▶ _What is needed_:
Copy, from the entries below, each line where the word "task" can be found.

▶ _Excerpts from a dataset_:
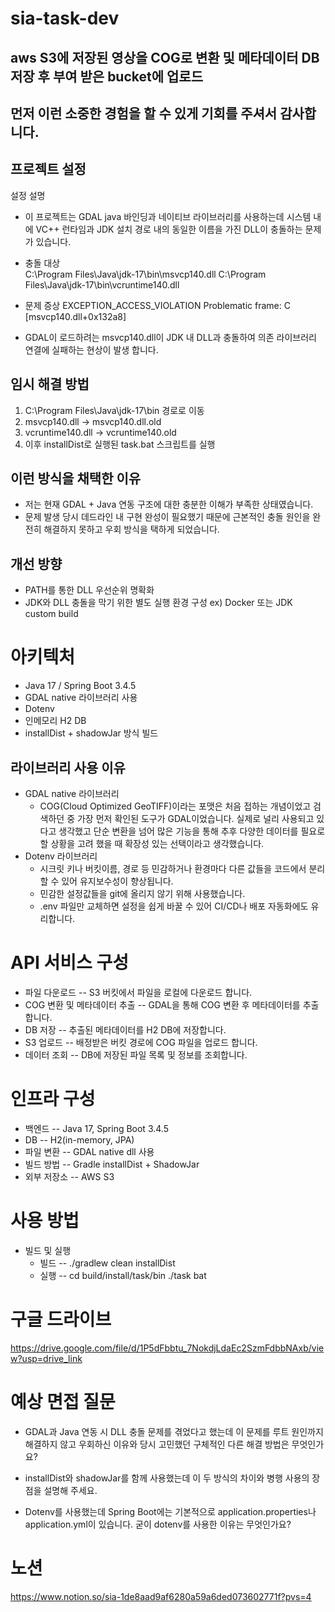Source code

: # sia-task-dev
## aws S3에 저장된 영상을 COG로 변환 및 메타데이터 DB 저장 후 부여 받은 bucket에 업로드

## 먼저 이런 소중한 경험을 할 수 있게 기회를 주셔서 감사합니다.


## 프로젝트 설정
설정 설명
- 이 프로젝트는 GDAL java 바인딩과 네이티브 라이브러리를 사용하는데 시스템 내에 VC++ 런타임과 JDK 설치 경로 내의 동일한 이름을 가진 DLL이 충돌하는 문제가 있습니다.
  
- 충돌 대상  
C:\Program Files\Java\jdk-17\bin\msvcp140.dll
C:\Program Files\Java\jdk-17\bin\vcruntime140.dll
- 문제 증상
EXCEPTION_ACCESS_VIOLATION
 Problematic frame:
 C  [msvcp140.dll+0x132a8]
- GDAL이 로드하려는 msvcp140.dll이 JDK 내 DLL과 충돌하여
의존 라이브러리 연결에 실패하는 현상이 발생 합니다.

## 임시 해결 방법   
1. C:\Program Files\Java\jdk-17\bin 경로로 이동    
2. msvcp140.dll → msvcp140.dll.old   
3. vcruntime140.dll → vcruntime140.old
4. 이후 installDist로 실행된 task.bat 스크립트를 실행

## 이런 방식을 채택한 이유
- 저는 현재 GDAL + Java 연동 구조에 대한 충분한 이해가 부족한 상태였습니다.
- 문제 발생 당시 데드라인 내 구현 완성이 필요했기 때문에 근본적인 충돌 원인을 완전히 해결하지 못하고 우회 방식을 택하게 되었습니다.

## 개선 방향
- PATH를 통한 DLL 우선순위 명확화
- JDK와 DLL 충돌을 막기 위한 별도 실행 환경 구성
ex) Docker 또는 JDK custom build

# 아키텍처
- Java 17 / Spring Boot 3.4.5
- GDAL native 라이브러리 사용
- Dotenv
- 인메모리 H2 DB
- installDist + shadowJar 방식 빌드

## 라이브러리 사용 이유
- GDAL native 라이브러리
  -  COG(Cloud Optimized GeoTIFF)이라는 포맷은 처음 접하는 개념이었고 검색하던 중 가장 먼저 확인된 도구가 GDAL이었습니다. 실제로 널리 사용되고 있다고 생각했고 단순 변환을 넘어 많은 기능을 통해 추후 다양한 데이터를 필요로 할 상황을 고려 했을 때 확장성 있는 선택이라고 생각했습니다.
- Dotenv 라이브러리
  - 시크릿 키나 버킷이름, 경로 등 민감하거나 환경마다 다른  값들을 코드에서 분리할 수 있어 유지보수성이 향상됩니다.
  - 민감한 설정값들을 git에 올리지 않기 위해 사용했습니다.
   - .env 파일만 교체하면 설정을 쉽게 바꿀 수 있어 CI/CD나 배포 자동화에도 유리합니다.

# API 서비스 구성
- 파일 다운로드 -- S3 버킷에서 파일을 로컬에 다운로드 합니다.
- COG 변환 및 메타데이터 추출 -- GDAL을 통해 COG 변환 후 메타데이터를 추출 합니다.
- DB 저장 -- 추출된 메타데이터를 H2 DB에 저장합니다.
- S3 업로드 -- 배정받은 버킷 경로에 COG 파일을 업로드 합니다.
- 데이터 조회 -- DB에 저장된 파일 목록 및 정보를 조회합니다.

# 인프라 구성
- 백엔드 -- Java 17, Spring Boot 3.4.5
- DB -- H2(in-memory, JPA)
- 파일 변환 -- GDAL native dll 사용
- 빌드 방법 -- Gradle installDist + ShadowJar
- 외부 저장소 -- AWS S3

# 사용 방법
- 빌드 및 실행
  - 빌드 --  ./gradlew clean installDist
  - 실행 -- cd build/install/task/bin  ./task bat

# 구글 드라이브
https://drive.google.com/file/d/1P5dFbbtu_7NokdjLdaEc2SzmFdbbNAxb/view?usp=drive_link

# 예상 면접 질문
- GDAL과 Java 연동 시 DLL 충돌 문제를 겪었다고 했는데 이 문제를 루트 원인까지 해결하지 않고 우회하신 이유와 당시 고민했던 구체적인 다른 해결 방법은 무엇인가요?

- installDist와 shadowJar를 함께 사용했는데 이 두 방식의 차이와 병행 사용의 장점을 설명해 주세요.

- Dotenv를 사용했는데 Spring Boot에는 기본적으로 application.properties나 application.yml이 있습니다. 굳이 dotenv를 사용한 이유는 무엇인가요?

# 노션
https://www.notion.so/sia-1de8aad9af6280a59a6ded073602771f?pvs=4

▶ _Answer to the problem_:
: # sia-task-dev
4. 이후 installDist로 실행된 task.bat 스크립트를 실행
  - 실행 -- cd build/install/task/bin  ./task bat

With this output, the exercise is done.